▸ **Your objective**
The word to find is "ಯಗಳನ". Copy each line of the material that contains it.
Start of Given information
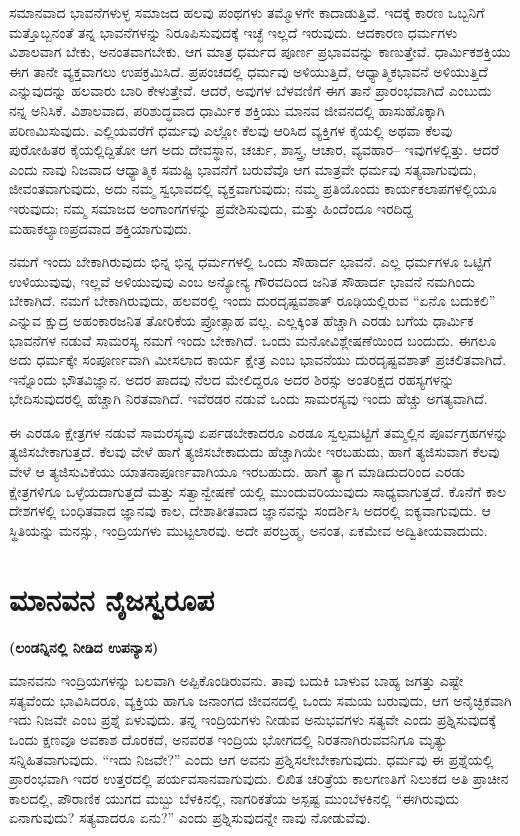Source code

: ಸಮಾನವಾದ ಭಾವನೆಗಳುಳ್ಳ ಸಮಾಜದ ಹಲವು ಪಂಥಗಳು ತಮ್ಮೊಳಗೇ ಕಾದಾಡುತ್ತಿವೆ. ಇದಕ್ಕೆ ಕಾರಣ ಒಬ್ಬನಿಗೆ ಮತ್ತೊಬ್ಬನಂತೆ ತನ್ನ ಭಾವನೆಗಳನ್ನು ನಿರೂಪಿಸುವುದಕ್ಕೆ ಇಚ್ಛೆ ಇಲ್ಲದೆ ಇರುವುದು. ಆದಕಾರಣ ಧರ್ಮಗಳು ವಿಶಾಲವಾಗ ಬೇಕು, ಅನಂತವಾಗಬೇಕು. ಆಗ ಮಾತ್ರ ಧರ್ಮದ ಪೂರ್ಣ ಪ್ರಭಾವವನ್ನು ಕಾಣುತ್ತೇವೆ. ಧಾರ್ಮಿಕಶಕ್ತಿಯು ಈಗ ತಾನೇ ವ್ಯಕ್ತವಾಗಲು ಉಪಕ್ರಮಿಸಿದೆ. ಪ್ರಪಂಚದಲ್ಲಿ ಧರ್ಮವು ಅಳಿಯುತ್ತಿದೆ, ಆಧ್ಯಾತ್ಮಿಕಭಾವನೆ ಅಳಿಯುತ್ತಿದೆ ಎನ್ನುವುದನ್ನು ಹಲವಾರು ಬಾರಿ ಕೇಳುತ್ತೇವೆ. ಆದರೆ, ಅವುಗಳ ಬೆಳವಣಿಗೆ ಈಗ ತಾನೆ ಪ್ರಾರಂಭವಾಗಿದೆ ಎಂಬುದು ನನ್ನ ಅನಿಸಿಕೆ. ವಿಶಾಲವಾದ, ಪರಿಶುದ್ಧವಾದ ಧಾರ್ಮಿಕ ಶಕ್ತಿಯು ಮಾನವ ಜೀವನದಲ್ಲಿ ಹಾಸುಹೊಕ್ಕಾಗಿ ಪರಿಣಮಿಸುವುದು. ಎಲ್ಲಿಯವರೆಗೆ ಧರ್ಮವು ಎಲ್ಲೋ ಕೆಲವು ಆರಿಸಿದ ವ್ಯಕ್ತಿಗಳ ಕೈಯಲ್ಲಿ ಅಥವಾ ಕೆಲವು ಪುರೋಹಿತರ ಕೈಯಲ್ಲಿದ್ದಿತೋ ಆಗ ಅದು ದೇವಸ್ಥಾನ, ಚರ್ಚು, ಶಾಸ್ತ್ರ, ಆಚಾರ, ವ್ಯವಹಾರ– ಇವುಗಳಲ್ಲಿತ್ತು. ಆದರೆ ಎಂದು ನಾವು ನಿಜವಾದ ಆಧ್ಯಾತ್ಮಿಕ ಸಮಷ್ಟಿ ಭಾವನೆಗೆ ಬರುವೆವೊ ಆಗ ಮಾತ್ರವೇ ಧರ್ಮವು ಸತ್ಯವಾಗುವುದು, ಜೀವಂತವಾಗುವುದು, ಅದು ನಮ್ಮ ಸ್ವಭಾವದಲ್ಲಿ ವ್ಯಕ್ತವಾಗುವುದು; ನಮ್ಮ ಪ್ರತಿಯೊಂದು ಕಾರ್ಯಕಲಾಪಗಳಲ್ಲಿಯೂ ಇರುವುದು; ನಮ್ಮ ಸಮಾಜದ ಅಂಗಾಂಗಗಳನ್ನು ಪ್ರವೇಶಿಸುವುದು, ಮತ್ತು ಹಿಂದೆಂದೂ ಇರದಿದ್ದ ಮಹಾಕಲ್ಯಾಣಪ್ರದವಾದ ಶಕ್ತಿಯಾಗುವುದು.

ನಮಗೆ ಇಂದು ಬೇಕಾಗಿರುವುದು ಭಿನ್ನ ಭಿನ್ನ ಧರ್ಮಗಳಲ್ಲಿ ಒಂದು ಸೌಹಾರ್ದ ಭಾವನೆ. ಎಲ್ಲ ಧರ್ಮಗಳೂ ಒಟ್ಟಿಗೆ ಉಳಿಯುವುವು, ಇಲ್ಲವೆ ಅಳಿಯುವುವು ಎಂಬ ಅನ್ಯೋನ್ಯ ಗೌರವದಿಂದ ಜನಿತ ಸೌಹಾರ್ದ ಭಾವನೆ ನಮಗಿಂದು ಬೇಕಾಗಿದೆ. ನಮಗೆ ಬೇಕಾಗಿರುವುದು, ಹಲವರಲ್ಲಿ ಇಂದು ದುರದೃಷ್ಟವಶಾತ್​ ರೂಢಿಯಲ್ಲಿರುವ “ಏನೊ ಬದುಕಲಿ” ಎನ್ನುವ ಕ್ಷುದ್ರ ಅಹಂಕಾರಜನಿತ ತೋರಿಕೆಯ ಪ್ರೋತ್ಸಾಹ ವಲ್ಲ. ಎಲ್ಲಕ್ಕಿಂತ ಹೆಚ್ಚಾಗಿ ಎರಡು ಬಗೆಯ ಧಾರ್ಮಿಕ ಭಾವನೆಗಳ ನಡುವೆ ಸಾಮರಸ್ಯ ನಮಗೆ ಇಂದು ಬೇಕಾಗಿದೆ. ಒಂದು ಮನೋವಿಶ್ಲೇಷಣೆಯಿಂದ ಬಂದುದು. ಈಗಲೂ ಅದು ಧರ್ಮಕ್ಕೇ ಸಂಪೂರ್ಣವಾಗಿ ಮೀಸಲಾದ ಕಾರ್ಯ ಕ್ಷೇತ್ರ ಎಂಬ ಭಾವನೆಯು ದುರದೃಷ್ಟವಶಾತ್​ ಪ್ರಚಲಿತವಾಗಿದೆ. ಇನ್ನೊಂದು ಭೌತವಿಜ್ಞಾನ. ಅದರ ಪಾದವು ನೆಲದ ಮೇಲಿದ್ದರೂ ಅದರ ಶಿರಸ್ಸು ಅಂತರಿಕ್ಷದ ರಹಸ್ಯಗಳನ್ನು ಭೇದಿಸುವುದರಲ್ಲಿ ಹೆಚ್ಚಾಗಿ ನಿರತವಾಗಿದೆ. ಇವೆರಡರ ನಡುವೆ ಒಂದು ಸಾಮರಸ್ಯವು ಇಂದು ಹೆಚ್ಚು ಅಗತ್ಯವಾಗಿದೆ.

ಈ ಎರಡೂ ಕ್ಷೇತ್ರಗಳ ನಡುವೆ ಸಾಮರಸ್ಯವು ಏರ್ಪಡಬೇಕಾದರೂ ಎರಡೂ ಸ್ವಲ್ಪಮಟ್ಟಿಗೆ ತಮ್ಮಲ್ಲಿನ ಪೂರ್ವಗ್ರಹಗಳನ್ನು ತ್ಯಜಿಸಬೇಕಾಗುತ್ತದೆ. ಕೆಲವು ವೇಳೆ ಹಾಗೆ ತ್ಯಜಿಸಬೇಕಾದುದು ಹೆಚ್ಚಾಗಿಯೇ ಇರಬಹುದು, ಹಾಗೆ ತ್ಯಜಿಸುವಾಗ ಕೆಲವು ವೇಳೆ ಆ ತ್ಯಜಿಸುವಿಕೆಯು ಯಾತನಾಪೂರ್ಣವಾಗಿಯೂ ಇರಬಹುದು. ಹಾಗೆ ತ್ಯಾಗ ಮಾಡಿದುದರಿಂದ ಎರಡು ಕ್ಷೇತ್ರಗಳಿಗೂ ಒಳ್ಳೆಯದಾಗುತ್ತದೆ ಮತ್ತು ಸತ್ವಾನ್ವೇಷಣೆ ಯಲ್ಲಿ ಮುಂದುವರಿಯುವುದು ಸಾಧ್ಯವಾಗುತ್ತದೆ. ಕೊನೆಗೆ ಕಾಲ ದೇಶಗಳಲ್ಲಿ ಬಂಧಿತವಾದ ಜ್ಞಾನವು ಕಾಲ, ದೇಶಾತೀತವಾದ ಜ್ಞಾನವನ್ನು ಸಂದರ್ಶಿಸಿ ಅದರಲ್ಲಿ ಐಕ್ಯವಾಗುವುದು. ಆ ಸ್ಥಿತಿಯನ್ನು ಮನಸ್ಸು, ಇಂದ್ರಿಯಗಳು ಮುಟ್ಟಲಾರವು. ಅದೇ ಪರಬ್ರಹ್ಮ, ಅನಂತ, ಏಕಮೇವ ಅದ್ವಿತೀಯವಾದುದು.

\chapter{ಮಾನವನ ನೈಜಸ್ವರೂಪ}

\centerline{\textbf{(ಲಂಡನ್ನಿನಲ್ಲಿ ನೀಡಿದ ಉಪನ್ಯಾಸ)}}

ಮಾನವನು ಇಂದ್ರಿಯಗಳನ್ನು ಬಲವಾಗಿ ಅಪ್ಪಿಕೊಂಡಿರುವನು. ತಾವು ಬದುಕಿ ಬಾಳುವ ಬಾಹ್ಯ ಜಗತ್ತು ಎಷ್ಟೇ ಸತ್ಯವೆಂದು ಭಾವಿಸಿದರೂ, ವ್ಯಕ್ತಿಯ ಹಾಗೂ ಜನಾಂಗದ ಜೀವನದಲ್ಲಿ ಒಂದು ಸಮಯ ಬರುವುದು, ಆಗ ಅನೈಚ್ಛಿಕವಾಗಿ ಇದು ನಿಜವೇ ಎಂಬ ಪ್ರಶ್ನೆ ಏಳುವುದು. ತನ್ನ ಇಂದ್ರಿಯಗಳು ನೀಡುವ ಅನುಭವಗಳು ಸತ್ಯವೇ ಎಂದು ಪ್ರಶ್ನಿಸುವುದಕ್ಕೆ ಒಂದು ಕ್ಷಣವೂ ಅವಕಾಶ ದೊರಕದೆ, ಅನವರತ ಇಂದ್ರಿಯ ಭೋಗದಲ್ಲಿ ನಿರತನಾಗಿರುವವನಿಗೂ ಮೃತ್ಯು ಸನ್ನಿಹಿತವಾಗುವುದು. “ಇದು ನಿಜವೇ?” ಎಂದು ಆಗ ಅವನು ಪ್ರಶ್ನಿಸಲೇಬೇಕಾಗುವುದು. ಧರ್ಮವು ಈ ಪ್ರಶ್ನೆಯಲ್ಲಿ ಪ್ರಾರಂಭವಾಗಿ ಇದರ ಉತ್ತರದಲ್ಲಿ ಪರ್ಯವಸಾನವಾಗುವುದು. ಲಿಖಿತ ಚರಿತ್ರೆಯ ಕಾಲಗಣತಿಗೆ ನಿಲುಕದ ಅತಿ ಪ್ರಾಚೀನ ಕಾಲದಲ್ಲಿ, ಪೌರಾಣಿಕ ಯುಗದ ಮಬ್ಬು ಬೆಳಕಿನಲ್ಲಿ, ನಾಗರಿಕತೆಯ ಅಸ್ಪಷ್ಟ ಮುಂಬೆಳಕಿನಲ್ಲಿ “ಈಗಿರುವುದು ಏನಾಗುವುದು? ಸತ್ಯವಾದರೂ ಏನು?” ಎಂದು ಪ್ರಶ್ನಿಸುವುದನ್ನೇ ನಾವು ನೋಡುವೆವು.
End of Given information
▸ **Answer to this problem**
ನಮಗೆ ಇಂದು ಬೇಕಾಗಿರುವುದು ಭಿನ್ನ ಭಿನ್ನ ಧರ್ಮಗಳಲ್ಲಿ ಒಂದು ಸೌಹಾರ್ದ ಭಾವನೆ. ಎಲ್ಲ ಧರ್ಮಗಳೂ ಒಟ್ಟಿಗೆ ಉಳಿಯುವುವು, ಇಲ್ಲವೆ ಅಳಿಯುವುವು ಎಂಬ ಅನ್ಯೋನ್ಯ ಗೌರವದಿಂದ ಜನಿತ ಸೌಹಾರ್ದ ಭಾವನೆ ನಮಗಿಂದು ಬೇಕಾಗಿದೆ. ನಮಗೆ ಬೇಕಾಗಿರುವುದು, ಹಲವರಲ್ಲಿ ಇಂದು ದುರದೃಷ್ಟವಶಾತ್​ ರೂಢಿಯಲ್ಲಿರುವ “ಏನೊ ಬದುಕಲಿ” ಎನ್ನುವ ಕ್ಷುದ್ರ ಅಹಂಕಾರಜನಿತ ತೋರಿಕೆಯ ಪ್ರೋತ್ಸಾಹ ವಲ್ಲ. ಎಲ್ಲಕ್ಕಿಂತ ಹೆಚ್ಚಾಗಿ ಎರಡು ಬಗೆಯ ಧಾರ್ಮಿಕ ಭಾವನೆಗಳ ನಡುವೆ ಸಾಮರಸ್ಯ ನಮಗೆ ಇಂದು ಬೇಕಾಗಿದೆ. ಒಂದು ಮನೋವಿಶ್ಲೇಷಣೆಯಿಂದ ಬಂದುದು. ಈಗಲೂ ಅದು ಧರ್ಮಕ್ಕೇ ಸಂಪೂರ್ಣವಾಗಿ ಮೀಸಲಾದ ಕಾರ್ಯ ಕ್ಷೇತ್ರ ಎಂಬ ಭಾವನೆಯು ದುರದೃಷ್ಟವಶಾತ್​ ಪ್ರಚಲಿತವಾಗಿದೆ. ಇನ್ನೊಂದು ಭೌತವಿಜ್ಞಾನ. ಅದರ ಪಾದವು ನೆಲದ ಮೇಲಿದ್ದರೂ ಅದರ ಶಿರಸ್ಸು ಅಂತರಿಕ್ಷದ ರಹಸ್ಯಗಳನ್ನು ಭೇದಿಸುವುದರಲ್ಲಿ ಹೆಚ್ಚಾಗಿ ನಿರತವಾಗಿದೆ. ಇವೆರಡರ ನಡುವೆ ಒಂದು ಸಾಮರಸ್ಯವು ಇಂದು ಹೆಚ್ಚು ಅಗತ್ಯವಾಗಿದೆ.
ಮಾನವನು ಇಂದ್ರಿಯಗಳನ್ನು ಬಲವಾಗಿ ಅಪ್ಪಿಕೊಂಡಿರುವನು. ತಾವು ಬದುಕಿ ಬಾಳುವ ಬಾಹ್ಯ ಜಗತ್ತು ಎಷ್ಟೇ ಸತ್ಯವೆಂದು ಭಾವಿಸಿದರೂ, ವ್ಯಕ್ತಿಯ ಹಾಗೂ ಜನಾಂಗದ ಜೀವನದಲ್ಲಿ ಒಂದು ಸಮಯ ಬರುವುದು, ಆಗ ಅನೈಚ್ಛಿಕವಾಗಿ ಇದು ನಿಜವೇ ಎಂಬ ಪ್ರಶ್ನೆ ಏಳುವುದು. ತನ್ನ ಇಂದ್ರಿಯಗಳು ನೀಡುವ ಅನುಭವಗಳು ಸತ್ಯವೇ ಎಂದು ಪ್ರಶ್ನಿಸುವುದಕ್ಕೆ ಒಂದು ಕ್ಷಣವೂ ಅವಕಾಶ ದೊರಕದೆ, ಅನವರತ ಇಂದ್ರಿಯ ಭೋಗದಲ್ಲಿ ನಿರತನಾಗಿರುವವನಿಗೂ ಮೃತ್ಯು ಸನ್ನಿಹಿತವಾಗುವುದು. “ಇದು ನಿಜವೇ?” ಎಂದು ಆಗ ಅವನು ಪ್ರಶ್ನಿಸಲೇಬೇಕಾಗುವುದು. ಧರ್ಮವು ಈ ಪ್ರಶ್ನೆಯಲ್ಲಿ ಪ್ರಾರಂಭವಾಗಿ ಇದರ ಉತ್ತರದಲ್ಲಿ ಪರ್ಯವಸಾನವಾಗುವುದು. ಲಿಖಿತ ಚರಿತ್ರೆಯ ಕಾಲಗಣತಿಗೆ ನಿಲುಕದ ಅತಿ ಪ್ರಾಚೀನ ಕಾಲದಲ್ಲಿ, ಪೌರಾಣಿಕ ಯುಗದ ಮಬ್ಬು ಬೆಳಕಿನಲ್ಲಿ, ನಾಗರಿಕತೆಯ ಅಸ್ಪಷ್ಟ ಮುಂಬೆಳಕಿನಲ್ಲಿ “ಈಗಿರುವುದು ಏನಾಗುವುದು? ಸತ್ಯವಾದರೂ ಏನು?” ಎಂದು ಪ್ರಶ್ನಿಸುವುದನ್ನೇ ನಾವು ನೋಡುವೆವು.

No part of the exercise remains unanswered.